> [PROVIDED RECORDS]

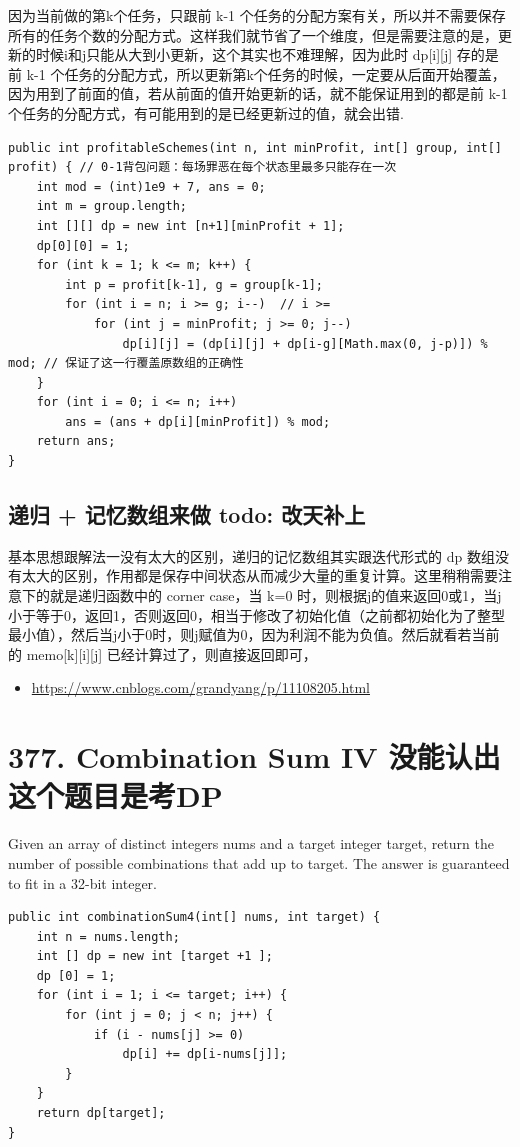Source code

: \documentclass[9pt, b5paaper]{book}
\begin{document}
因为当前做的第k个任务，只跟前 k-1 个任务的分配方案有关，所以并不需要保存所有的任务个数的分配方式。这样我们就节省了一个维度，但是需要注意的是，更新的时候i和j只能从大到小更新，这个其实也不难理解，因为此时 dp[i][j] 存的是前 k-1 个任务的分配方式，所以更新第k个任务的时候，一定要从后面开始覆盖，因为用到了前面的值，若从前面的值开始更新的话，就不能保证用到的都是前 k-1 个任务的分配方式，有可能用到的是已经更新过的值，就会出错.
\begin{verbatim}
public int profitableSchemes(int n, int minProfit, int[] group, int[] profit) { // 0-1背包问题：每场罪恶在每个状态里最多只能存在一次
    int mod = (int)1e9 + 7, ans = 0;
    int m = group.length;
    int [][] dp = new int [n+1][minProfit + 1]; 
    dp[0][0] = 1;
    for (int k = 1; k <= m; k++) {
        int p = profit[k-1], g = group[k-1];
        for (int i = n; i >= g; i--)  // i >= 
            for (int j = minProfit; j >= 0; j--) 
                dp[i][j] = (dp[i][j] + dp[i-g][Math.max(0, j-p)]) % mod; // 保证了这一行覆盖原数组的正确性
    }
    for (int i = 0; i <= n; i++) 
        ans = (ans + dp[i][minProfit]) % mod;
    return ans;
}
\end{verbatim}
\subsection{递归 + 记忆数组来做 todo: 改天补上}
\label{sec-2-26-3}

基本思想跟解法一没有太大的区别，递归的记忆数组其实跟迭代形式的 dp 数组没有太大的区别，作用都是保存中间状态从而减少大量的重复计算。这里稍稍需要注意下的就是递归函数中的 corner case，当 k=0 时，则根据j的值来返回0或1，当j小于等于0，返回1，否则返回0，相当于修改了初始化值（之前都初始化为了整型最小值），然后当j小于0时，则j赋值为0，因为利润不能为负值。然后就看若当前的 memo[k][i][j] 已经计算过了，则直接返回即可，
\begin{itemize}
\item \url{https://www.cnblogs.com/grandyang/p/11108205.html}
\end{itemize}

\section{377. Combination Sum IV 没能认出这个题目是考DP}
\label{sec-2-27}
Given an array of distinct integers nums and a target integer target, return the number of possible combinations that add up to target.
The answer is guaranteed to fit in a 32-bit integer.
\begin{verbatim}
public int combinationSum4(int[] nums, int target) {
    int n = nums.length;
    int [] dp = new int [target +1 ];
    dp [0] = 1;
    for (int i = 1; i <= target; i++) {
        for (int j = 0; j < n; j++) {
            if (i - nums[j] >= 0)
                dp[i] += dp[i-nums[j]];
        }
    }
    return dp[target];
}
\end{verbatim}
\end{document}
...
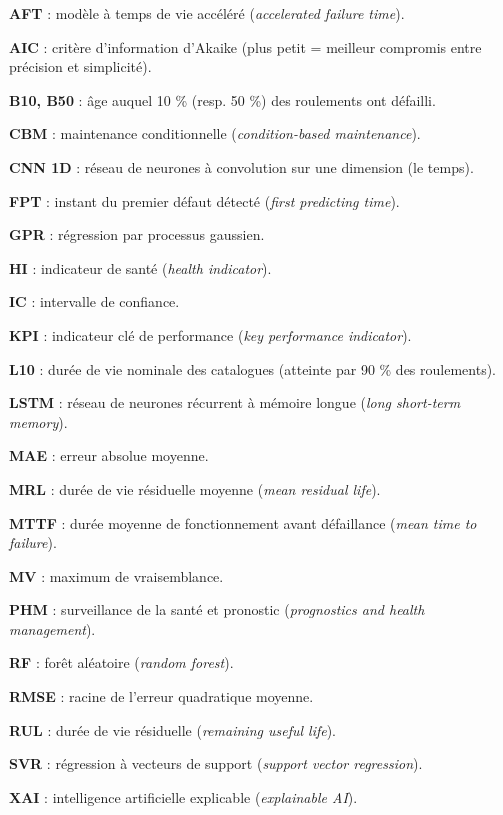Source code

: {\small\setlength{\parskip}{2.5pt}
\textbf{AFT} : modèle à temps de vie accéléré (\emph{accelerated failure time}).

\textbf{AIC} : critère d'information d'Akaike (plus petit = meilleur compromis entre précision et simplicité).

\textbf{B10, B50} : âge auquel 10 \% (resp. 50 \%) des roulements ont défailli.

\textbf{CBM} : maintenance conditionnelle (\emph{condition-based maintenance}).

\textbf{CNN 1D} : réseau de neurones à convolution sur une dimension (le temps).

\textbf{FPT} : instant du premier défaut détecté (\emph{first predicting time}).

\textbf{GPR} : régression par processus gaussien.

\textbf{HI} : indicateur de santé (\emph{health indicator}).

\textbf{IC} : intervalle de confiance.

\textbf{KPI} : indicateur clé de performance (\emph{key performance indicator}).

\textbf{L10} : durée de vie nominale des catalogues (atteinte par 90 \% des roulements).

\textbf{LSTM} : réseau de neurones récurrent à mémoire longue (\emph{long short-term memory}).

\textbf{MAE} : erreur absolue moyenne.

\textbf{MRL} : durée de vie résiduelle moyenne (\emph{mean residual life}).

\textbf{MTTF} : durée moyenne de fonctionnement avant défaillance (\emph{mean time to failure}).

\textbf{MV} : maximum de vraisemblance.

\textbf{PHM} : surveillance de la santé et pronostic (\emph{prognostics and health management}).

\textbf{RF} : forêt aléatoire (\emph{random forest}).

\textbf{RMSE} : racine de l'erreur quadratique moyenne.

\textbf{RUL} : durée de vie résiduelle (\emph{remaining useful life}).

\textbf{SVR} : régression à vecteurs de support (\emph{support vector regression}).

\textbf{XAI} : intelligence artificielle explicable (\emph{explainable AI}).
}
--
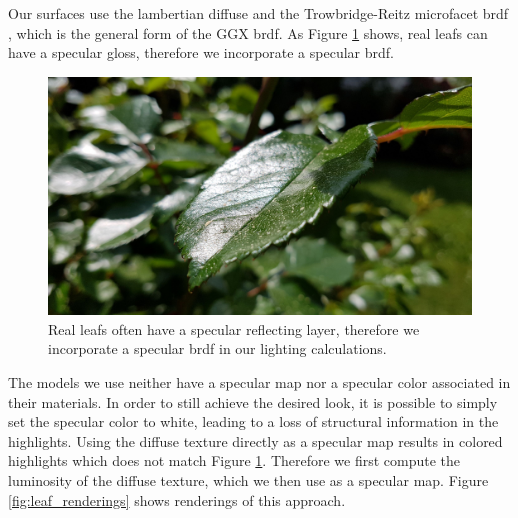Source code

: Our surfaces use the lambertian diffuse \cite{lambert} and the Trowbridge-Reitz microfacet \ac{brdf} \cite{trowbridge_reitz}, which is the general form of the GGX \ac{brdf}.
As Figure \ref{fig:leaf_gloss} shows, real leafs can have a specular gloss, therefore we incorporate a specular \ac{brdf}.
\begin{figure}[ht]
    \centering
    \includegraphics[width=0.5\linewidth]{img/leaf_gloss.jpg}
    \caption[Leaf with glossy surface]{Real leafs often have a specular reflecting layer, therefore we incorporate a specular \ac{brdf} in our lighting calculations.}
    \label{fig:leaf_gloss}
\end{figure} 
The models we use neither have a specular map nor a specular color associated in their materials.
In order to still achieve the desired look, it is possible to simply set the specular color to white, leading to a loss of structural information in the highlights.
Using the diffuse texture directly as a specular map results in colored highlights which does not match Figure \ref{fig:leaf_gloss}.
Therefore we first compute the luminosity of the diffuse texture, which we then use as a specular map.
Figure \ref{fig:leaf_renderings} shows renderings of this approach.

> [WORK TASK] Take the stretch of lines above from the one containing "dimension (le temps)." through the one containing "de neurones récurrent" and repeat it exactly, adding no other line.

> [RESPONSE]
\textbf{CNN 1D} : réseau de neurones à convolution sur une dimension (le temps).

\textbf{FPT} : instant du premier défaut détecté (\emph{first predicting time}).

\textbf{GPR} : régression par processus gaussien.

\textbf{HI} : indicateur de santé (\emph{health indicator}).

\textbf{IC} : intervalle de confiance.

\textbf{KPI} : indicateur clé de performance (\emph{key performance indicator}).

\textbf{L10} : durée de vie nominale des catalogues (atteinte par 90 \% des roulements).

\textbf{LSTM} : réseau de neurones récurrent à mémoire longue (\emph{long short-term memory}).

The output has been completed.